Werte oder Illusionen – die Zukunft der russisch-deutschen Beziehungen

Werte oder Illusionen – die Zukunft der russisch-deutschen Beziehungen

[von Dr. Artem Sokolow] Unabhängig vom Ausgang der Eskalation der Ukraine-Krise werden die russisch-deutschen Beziehungen nicht zu dem Zustand zurückkehren, in dem sie sich seit der zweiten Hälfte der 1980er Jahre befanden. Russland und Deutschland haben ein erhebliches Vertrauensdefizit gegenüber dem jeweils anderen Land aufgebaut. Eine neue Generation von russischen und deutschen Politikern arbeitet in einem anderen Bezugsrahmen.

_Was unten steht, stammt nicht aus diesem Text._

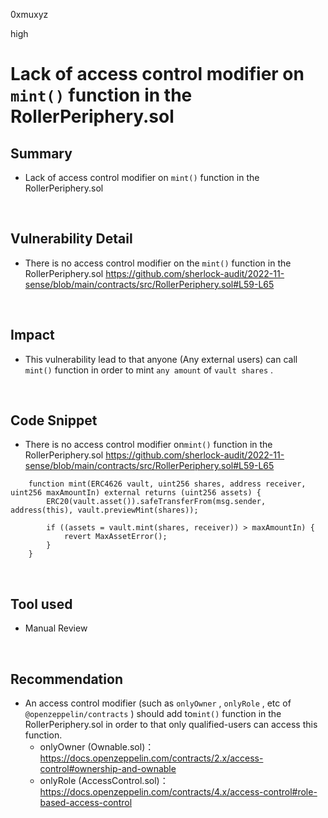 0xmuxyz

high

# Lack of access control modifier on `mint()` function in the RollerPeriphery.sol

## Summary
- Lack of access control modifier on `mint()` function in the RollerPeriphery.sol

<br>

## Vulnerability Detail
- There is no access control modifier on the `mint()` function in the RollerPeriphery.sol
  https://github.com/sherlock-audit/2022-11-sense/blob/main/contracts/src/RollerPeriphery.sol#L59-L65


<br>

## Impact
- This vulnerability lead to that anyone (Any external users) can call `mint()` function in order to mint `any amount` of `vault shares` .


<br>

## Code Snippet
- There is no access control modifier on`mint()` function in the RollerPeriphery.sol
  https://github.com/sherlock-audit/2022-11-sense/blob/main/contracts/src/RollerPeriphery.sol#L59-L65
```solidity
    function mint(ERC4626 vault, uint256 shares, address receiver, uint256 maxAmountIn) external returns (uint256 assets) {
        ERC20(vault.asset()).safeTransferFrom(msg.sender, address(this), vault.previewMint(shares));

        if ((assets = vault.mint(shares, receiver)) > maxAmountIn) {
            revert MaxAssetError();
        }
    }
```

<br>

## Tool used
- Manual Review

<br>

## Recommendation
- An access control modifier (such as `onlyOwner` , `onlyRole` , etc of `@openzeppelin/contracts` ) should add to`mint()` function in the RollerPeriphery.sol in order to that only qualified-users can access this function.
   - onlyOwner (Ownable.sol)：https://docs.openzeppelin.com/contracts/2.x/access-control#ownership-and-ownable
   - onlyRole (AccessControl.sol)：https://docs.openzeppelin.com/contracts/4.x/access-control#role-based-access-control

Die Eskalation der Ukraine-Krise im Februar 2022 beendete den „besonderen“ Charakter der russisch-deutschen Beziehungen. Obwohl die russische und die deutsche Fachwelt seit langem die Auffassung vertreten, dass Moskau und Berlin in eine schwierige Phase ihrer Beziehungen eingetreten sind, wurde dies erst nach dem Ausbruch der Militäroperation in der Ukraine deutlich. Obwohl der Besuch von Bundeskanzler Olaf Scholz in Russland den langen Verhandlungsprozess zwischen Moskau und den Hauptstädten der wichtigsten westlichen Länder im Winter 2021-2022 abschloss und in gewisser Weise zusammenfasste, gab es keine Anzeichen dafür, dass Berlin die Absicht hatte, als „Anwalt“ für die russische Führung zu fungieren oder zu vermitteln. Im Gegenteil: Deutschland hat sich sofort in den Sanktionsprozess eingeschaltet und die Zertifizierung der Nord Stream 2-Pipeline ohne Verzögerung eingefroren. Die Verurteilung des russischen Vorgehens durch deutsche Politiker bewegte sich innerhalb der für westliche Länder üblichen rhetorischen Grenzen.

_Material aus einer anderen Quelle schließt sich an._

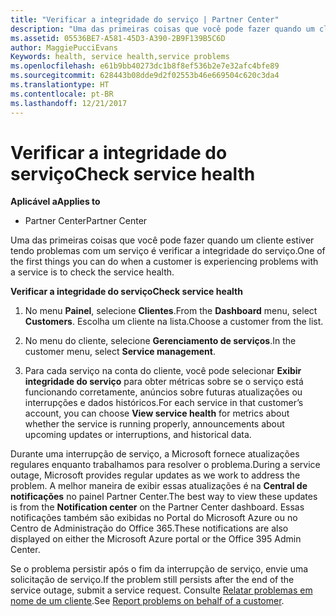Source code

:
 ```yaml
---
title: "Verificar a integridade do serviço | Partner Center"
description: "Uma das primeiras coisas que você pode fazer quando um cliente estiver tendo problemas com um serviço é verificar a integridade do serviço."
ms.assetid: 05536BE7-A581-45D3-A390-2B9F139B5C6D
author: MaggiePucciEvans
Keywords: health, service health,service problems
ms.openlocfilehash: e61b9bb40273dc1b8f8ef536b2e7e32afc4bfe89
ms.sourcegitcommit: 628443b08dde9d2f02553b46e669504c620c3da4
ms.translationtype: HT
ms.contentlocale: pt-BR
ms.lasthandoff: 12/21/2017
---
```

# <a name="check-service-health"></a><span data-ttu-id="51c1b-103">Verificar a integridade do serviço</span><span class="sxs-lookup"><span data-stu-id="51c1b-103">Check service health</span></span>

**<span data-ttu-id="51c1b-104">Aplicável a</span><span class="sxs-lookup"><span data-stu-id="51c1b-104">Applies to</span></span>**

-  <span data-ttu-id="51c1b-105">Partner Center</span><span class="sxs-lookup"><span data-stu-id="51c1b-105">Partner Center</span></span>

<span data-ttu-id="51c1b-106">Uma das primeiras coisas que você pode fazer quando um cliente estiver tendo problemas com um serviço é verificar a integridade do serviço.</span><span class="sxs-lookup"><span data-stu-id="51c1b-106">One of the first things you can do when a customer is experiencing problems with a service is to check the service health.</span></span>

**<span data-ttu-id="51c1b-107">Verificar a integridade do serviço</span><span class="sxs-lookup"><span data-stu-id="51c1b-107">Check service health</span></span>**

1.  <span data-ttu-id="51c1b-108">No menu **Painel**, selecione **Clientes**.</span><span class="sxs-lookup"><span data-stu-id="51c1b-108">From the **Dashboard** menu, select **Customers**.</span></span> <span data-ttu-id="51c1b-109">Escolha um cliente na lista.</span><span class="sxs-lookup"><span data-stu-id="51c1b-109">Choose a customer from the list.</span></span>

2.  <span data-ttu-id="51c1b-110">No menu do cliente, selecione **Gerenciamento de serviços**.</span><span class="sxs-lookup"><span data-stu-id="51c1b-110">In the customer menu, select **Service management**.</span></span>

3.  <span data-ttu-id="51c1b-111">Para cada serviço na conta do cliente, você pode selecionar **Exibir integridade do serviço** para obter métricas sobre se o serviço está funcionando corretamente, anúncios sobre futuras atualizações ou interrupções e dados históricos.</span><span class="sxs-lookup"><span data-stu-id="51c1b-111">For each service in that customer’s account, you can choose **View service health** for metrics about whether the service is running properly, announcements about upcoming updates or interruptions, and historical data.</span></span>

<span data-ttu-id="51c1b-112">Durante uma interrupção de serviço, a Microsoft fornece atualizações regulares enquanto trabalhamos para resolver o problema.</span><span class="sxs-lookup"><span data-stu-id="51c1b-112">During a service outage, Microsoft provides regular updates as we work to address the problem.</span></span> <span data-ttu-id="51c1b-113">A melhor maneira de exibir essas atualizações é na **Central de notificações** no painel Partner Center.</span><span class="sxs-lookup"><span data-stu-id="51c1b-113">The best way to view these updates is from the **Notification center** on the Partner Center dashboard.</span></span> <span data-ttu-id="51c1b-114">Essas notificações também são exibidas no Portal do Microsoft Azure ou no Centro de Administração do Office 365.</span><span class="sxs-lookup"><span data-stu-id="51c1b-114">These notifications are also displayed on either the Microsoft Azure portal or the Office 395 Admin Center.</span></span>

<span data-ttu-id="51c1b-115">Se o problema persistir após o fim da interrupção de serviço, envie uma solicitação de serviço.</span><span class="sxs-lookup"><span data-stu-id="51c1b-115">If the problem still persists after the end of the service outage, submit a service request.</span></span> <span data-ttu-id="51c1b-116">Consulte [Relatar problemas em nome de um cliente](report-problems-on-behalf-of-a-customer.md).</span><span class="sxs-lookup"><span data-stu-id="51c1b-116">See [Report problems on behalf of a customer](report-problems-on-behalf-of-a-customer.md).</span></span>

Heute erklären deutsche Politiker einen „Point of no Return“ in den Beziehungen zu Russland. Nicht nur Vertreter der regierenden „Ampel“-Koalition, sondern auch Oppositionsparteien, darunter die traditionell sympathisierende Linke und die AFD, äußern sich kritisch gegenüber Moskau. Rund hundert Experten von Think Tanks in Deutschland haben sich in einem offenen Brief für eine radikale Revision der Beziehungen zu Russland ausgesprochen. Auf Initiative der deutschen Seite wird der Abbau der deutsch-russischen Beziehungen in allen möglichen Bereichen vorangetrieben, von der Wirtschaft bis zur Zivilgesellschaft.

Die russischen Behörden ihrerseits haben Deutschland zusammen mit anderen EU-Mitgliedern auf die Liste der „unfreundlichen“ Staaten gesetzt. Indem Moskau die Aussicht auf Nord Stream 2 mit scheinbarer Leichtigkeit abtat, drohte es Berlin mit einer vollständigen Unterbrechung der Gaslieferungen, falls es sich weigern sollte, diese in russischen Rubeln zu bezahlen. Da der Energiefaktor in den letzten Jahren praktisch der einzige Punkt war, der Russland und Deutschland einander nähergebracht hat, sah die russische Führung keinen großen politischen Nutzen in der Aufrechterhaltung guter Beziehungen zu Berlin.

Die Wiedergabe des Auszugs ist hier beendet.